# Stump Grinder



## slipshod (Sep 19, 2003)

I am going to buy a stump grinder. Want a 3pt.model for the back of my JD 4600. I have been all over the web looking at them,and I am looking for imput from you guys.
In the past year I have had enough work to justify renting a walk behind Vermeer 3 times.The machine does a nice job,but it is slow and cumbersome to get into place.There has been other stumps that I turned down,because I could not see renting a machine for one or two stumps.


----------



## Cliff (Nov 30, 2003)

I bought a used Ashland stump grinder that mounts on the tractor 3 point lift and have found it to be a good machine . It is a heavy one and requires about a 50 HP tractor. It takes out a stump in just a few minutes. 

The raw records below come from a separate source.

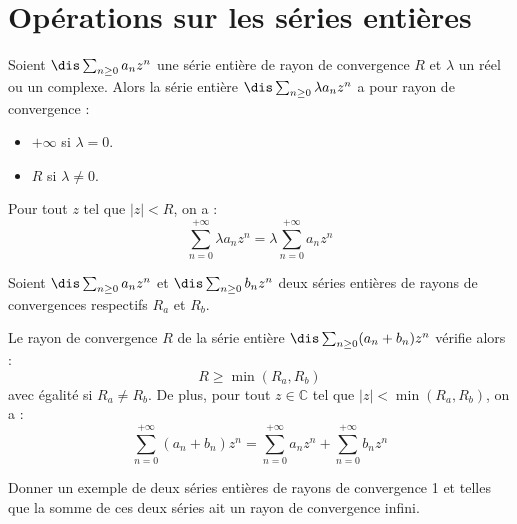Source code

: \documentclass[a4paper,10pt]{report}
\begin{document}
\begin{preuve}
\vspace{4cm}
\end{preuve}

\section{Opérations sur les séries entières}

\begin{thm}
Soient $\dis \sum_{n \geq 0} a_n z^n$ une série entière de rayon de convergence $R$ et $\lambda$ un réel ou un complexe. Alors la série entière $\dis \sum_{n \geq 0} \lambda a_n z^n$ a pour rayon de convergence  :
\begin{itemize}
\item $+ \infty$ si $\lambda =0$.
\item $R$ si $\lambda \neq 0$.
\end{itemize}
Pour tout $z$ tel que $\vert z \vert < R$, on a :
$$ \sum_{n = 0}^{+ \infty} \lambda a_n z^n = \lambda \sum_{n = 0}^{+ \infty} a_n z^n $$
\end{thm}




\begin{thm}
Soient $\dis \sum_{n \geq 0} a_n z^n$ et $\dis \sum_{n \geq 0} b_n z^n$ deux séries entières de rayons de convergences respectifs $R_a$ et $R_b$.

\noindent Le rayon de convergence $R$ de la série entière $\dis \sum_{n \geq 0} (a_n+b_n) z^n$ vérifie alors :
$$ R \geq \min(R_a,R_b)$$
avec égalité si $R_a \neq R_b$. De plus, pour tout $z \in \mathbb{C}$ tel que $\vert z \vert < \min(R_a, R_b)$, on a :
$$ \sum_{n = 0}^{+ \infty} (a_n +b_n) z^n =  \sum_{n = 0}^{+ \infty} a_n z^n +  \sum_{n = 0}^{+ \infty} b_n z^n$$
\end{thm}

\begin{preuve}

\vspace{3.5cm}
\end{preuve}

\newpage

\phantom{test}

\vspace{3.5cm}

\begin{exa} Donner un exemple de deux séries entières de rayons de convergence 1 et telles que la somme de ces deux séries ait un rayon de convergence infini.
\end{exa}
\end{document}
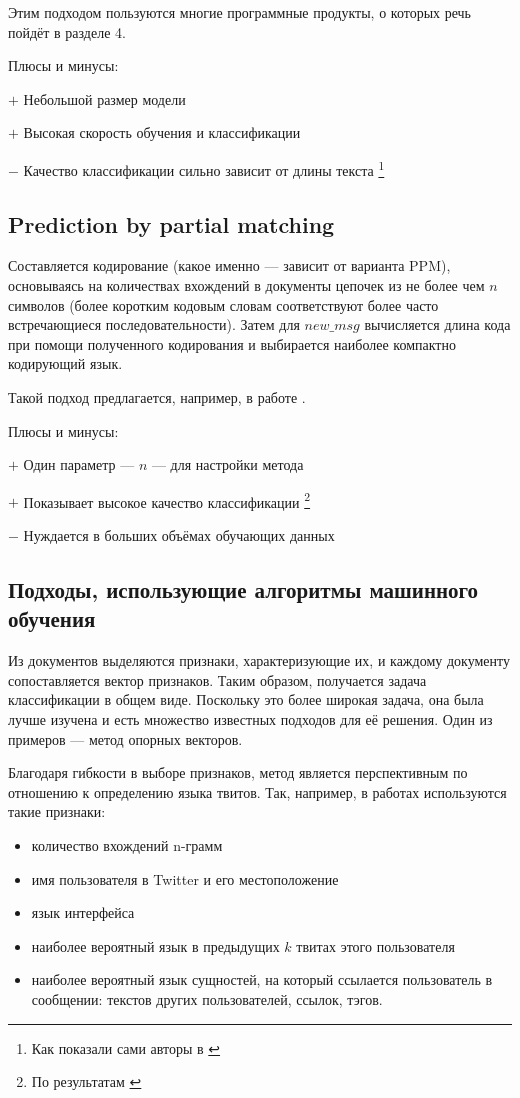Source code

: \documentclass[a4paper, 14pt]{article}
\begin{document}
		Этим подходом пользуются многие программные продукты, о которых речь пойдёт
		в разделе 4.
		
		\noindent Плюсы и минусы:
		
		
		$+$ Небольшой размер модели
		
		$+$ Высокая скорость обучения и классификации
		
		$-$ Качество классификации сильно зависит от длины текста \footnote{Как показали сами авторы в \cite{canvar}}
		
		\subsection{Prediction by partial matching}
		Составляется кодирование (какое именно --- зависит от варианта PPM), основываясь на количествах вхождений в документы цепочек из не более чем $n$ символов (более коротким кодовым словам соответствуют более часто встречающиеся последовательности). Затем для $new\_msg$ вычисляется длина кода при помощи полученного кодирования и выбирается наиболее
		компактно кодирующий язык.
		
		Такой подход предлагается, например, в работе \cite{ppm}.
		
		\noindent Плюсы и минусы:
		
		$+$ 	Один параметр --- $n$ --- для настройки метода
		
		$+$ Показывает высокое качество классификации \footnote{По результатам \cite{ppm}}
		
		$-$ Нуждается в больших объёмах обучающих данных
		
		\subsection{Подходы, использующие алгоритмы машинного обучения}
		Из документов выделяются признаки, характеризующие их, и каждому документу сопоставляется вектор признаков. 
		Таким образом, получается задача классификации в общем виде. Поскольку это более широкая задача, она была
		лучше изучена и есть множество известных подходов для её решения. Один из примеров --- 
		метод опорных векторов.
		 
		Благодаря гибкости в выборе признаков, метод является перспективным по отношению к определению языка твитов. Так, например, в работах \cite{ppm} \cite{lrev}
		используются такие признаки: 
		\begin{itemize}
			\item количество вхождений n-грамм
			\item имя пользователя в Twitter и его местоположение
			\item язык интерфейса
			\item наиболее вероятный язык в предыдущих $k$ твитах этого пользователя
			\item наиболее вероятный язык сущностей, на который ссылается пользователь в сообщении: текстов
		других пользователей, ссылок, тэгов.
		\end{itemize}		
		
\end{document}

Even been asked to grind some stumps for the folks around the area for cash. Guess a guy could make a few bucks with one. If he had the time. 

A picture of the one I have is at this company website. 

http://www.ashlandind.com/new_page_1.htm 

By the way I am located in East Texas. 
Good Luck 
Cliff

:xmas:


----------



## Cliff (Nov 30, 2003)

I bought a used Ashland stump grinder that mounts on the tractor 3 point lift and have found it to be a good machine . It is a heavy one and requires about a 50 HP tractor. It takes out a stump in just a few minutes. 

Even been asked to grind some stumps for the folks around the area for cash. Guess a guy could make a few bucks with one. If he had the time. 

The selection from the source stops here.